• _About this exercise_
Search the listing below for the string "correlation", then copy every line it appears in.

————————

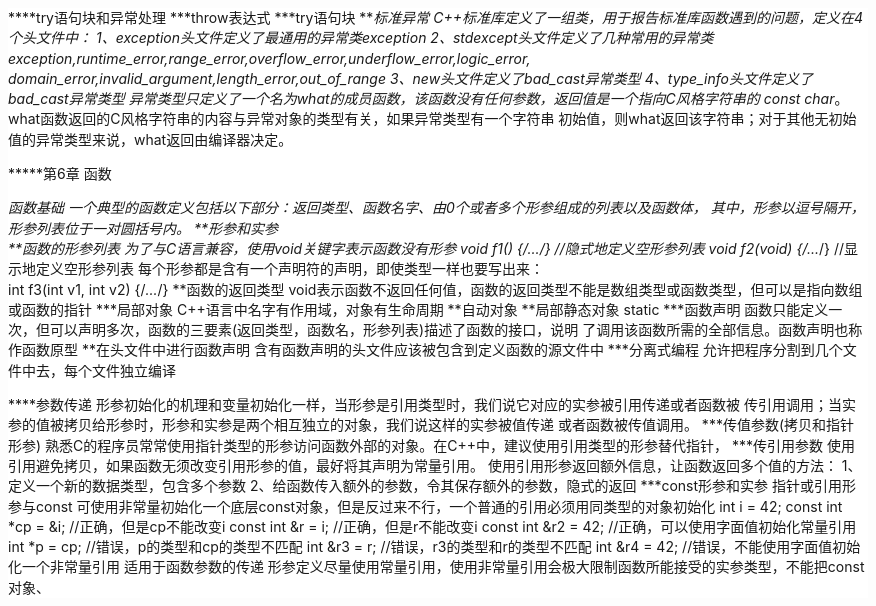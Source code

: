 ****try语句块和异常处理
    ***throw表达式
    ***try语句块
    ***标准异常
	C++标准库定义了一组类，用于报告标准库函数遇到的问题，定义在4个头文件中：
	1、exception头文件定义了最通用的异常类exception
	2、stdexcept头文件定义了几种常用的异常类
	    exception,runtime_error,range_error,overflow_error,underflow_error,logic_error,
	    domain_error,invalid_argument,length_error,out_of_range
	3、new头文件定义了bad_cast异常类型
	4、type_info头文件定义了bad_cast异常类型
	异常类型只定义了一个名为what的成员函数，该函数没有任何参数，返回值是一个指向C风格字符串的
	const char*。what函数返回的C风格字符串的内容与异常对象的类型有关，如果异常类型有一个字符串
	初始值，则what返回该字符串；对于其他无初始值的异常类型来说，what返回由编译器决定。



*****第6章  函数

****函数基础
	一个典型的函数定义包括以下部分：返回类型、函数名字、由0个或者多个形参组成的列表以及函数体，
	其中，形参以逗号隔开，形参列表位于一对圆括号内。
      **形参和实参	
      **函数的形参列表
	为了与C语言兼容，使用void关键字表示函数没有形参
	void f1() {/*...*/}	//隐式地定义空形参列表
	void f2(void) {/*...*/}	//显示地定义空形参列表
	每个形参都是含有一个声明符的声明，即使类型一样也要写出来：	
		int f3(int v1, int v2) {/*...*/}
      **函数的返回类型
	void表示函数不返回任何值，函数的返回类型不能是数组类型或函数类型，但可以是指向数组或函数的指针
    ***局部对象
	C++语言中名字有作用域，对象有生命周期
      **自动对象
      **局部静态对象	static
    ***函数声明
	函数只能定义一次，但可以声明多次，函数的三要素(返回类型，函数名，形参列表)描述了函数的接口，说明
	了调用该函数所需的全部信息。函数声明也称作函数原型
      **在头文件中进行函数声明
	含有函数声明的头文件应该被包含到定义函数的源文件中
    ***分离式编程
	允许把程序分割到几个文件中去，每个文件独立编译

****参数传递
	形参初始化的机理和变量初始化一样，当形参是引用类型时，我们说它对应的实参被引用传递或者函数被
	传引用调用；当实参的值被拷贝给形参时，形参和实参是两个相互独立的对象，我们说这样的实参被值传递
	或者函数被传值调用。
    ***传值参数(拷贝和指针形参)
	熟悉C的程序员常常使用指针类型的形参访问函数外部的对象。在C++中，建议使用引用类型的形参替代指针，
    ***传引用参数
	使用引用避免拷贝，如果函数无须改变引用形参的值，最好将其声明为常量引用。
	使用引用形参返回额外信息，让函数返回多个值的方法：
		1、定义一个新的数据类型，包含多个参数
		2、给函数传入额外的参数，令其保存额外的参数，隐式的返回
    ***const形参和实参
	指针或引用形参与const
	可使用非常量初始化一个底层const对象，但是反过来不行，一个普通的引用必须用同类型的对象初始化
	int i = 42;
	const int *cp = &i;	//正确，但是cp不能改变i
	const int &r = i;	//正确，但是r不能改变i
	const int &r2 = 42;	//正确，可以使用字面值初始化常量引用
	int *p = cp;		//错误，p的类型和cp的类型不匹配
	int &r3 = r;		//错误，r3的类型和r的类型不匹配
	int &r4 = 42;		//错误，不能使用字面值初始化一个非常量引用
	适用于函数参数的传递
	形参定义尽量使用常量引用，使用非常量引用会极大限制函数所能接受的实参类型，不能把const对象、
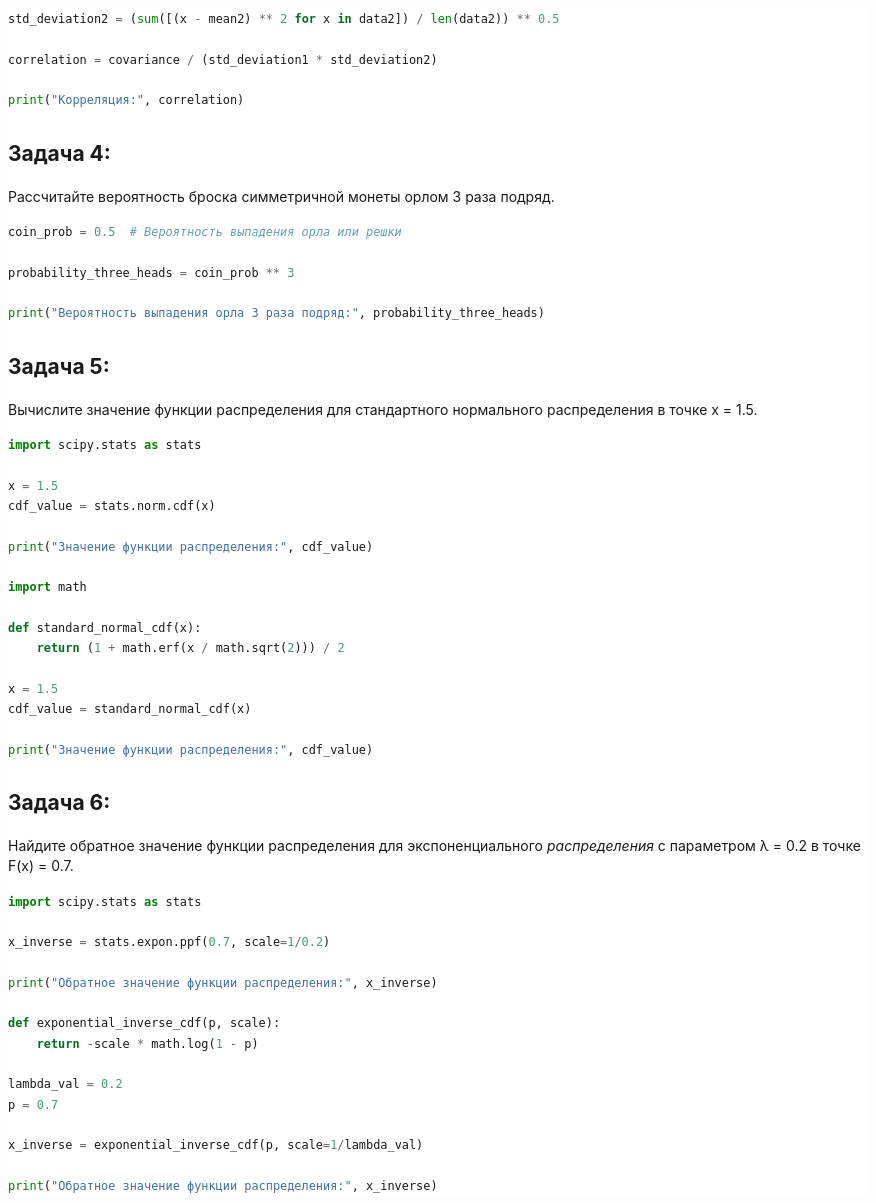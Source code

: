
 ```python
std_deviation2 = (sum([(x - mean2) ** 2 for x in data2]) / len(data2)) ** 0.5

correlation = covariance / (std_deviation1 * std_deviation2)

print("Корреляция:", correlation)
```

## Задача 4:
Рассчитайте вероятность броска симметричной монеты орлом 3 раза подряд.

```python
coin_prob = 0.5  # Вероятность выпадения орла или решки

probability_three_heads = coin_prob ** 3

print("Вероятность выпадения орла 3 раза подряд:", probability_three_heads)
```

## Задача 5:
Вычислите значение функции распределения для стандартного нормального распределения в точке x = 1.5.

```python
import scipy.stats as stats

x = 1.5
cdf_value = stats.norm.cdf(x)

print("Значение функции распределения:", cdf_value)

import math

def standard_normal_cdf(x):
    return (1 + math.erf(x / math.sqrt(2))) / 2

x = 1.5
cdf_value = standard_normal_cdf(x)

print("Значение функции распределения:", cdf_value)
```

## Задача 6:
Найдите обратное значение функции распределения для экспоненциального *распределения* с параметром λ = 0.2 в точке F(x) = 0.7.

```python
import scipy.stats as stats

x_inverse = stats.expon.ppf(0.7, scale=1/0.2)

print("Обратное значение функции распределения:", x_inverse)

def exponential_inverse_cdf(p, scale):
    return -scale * math.log(1 - p)

lambda_val = 0.2
p = 0.7

x_inverse = exponential_inverse_cdf(p, scale=1/lambda_val)

print("Обратное значение функции распределения:", x_inverse)
```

————————

• _Written solution_
correlation = covariance / (std_deviation1 * std_deviation2)
print("Корреляция:", correlation)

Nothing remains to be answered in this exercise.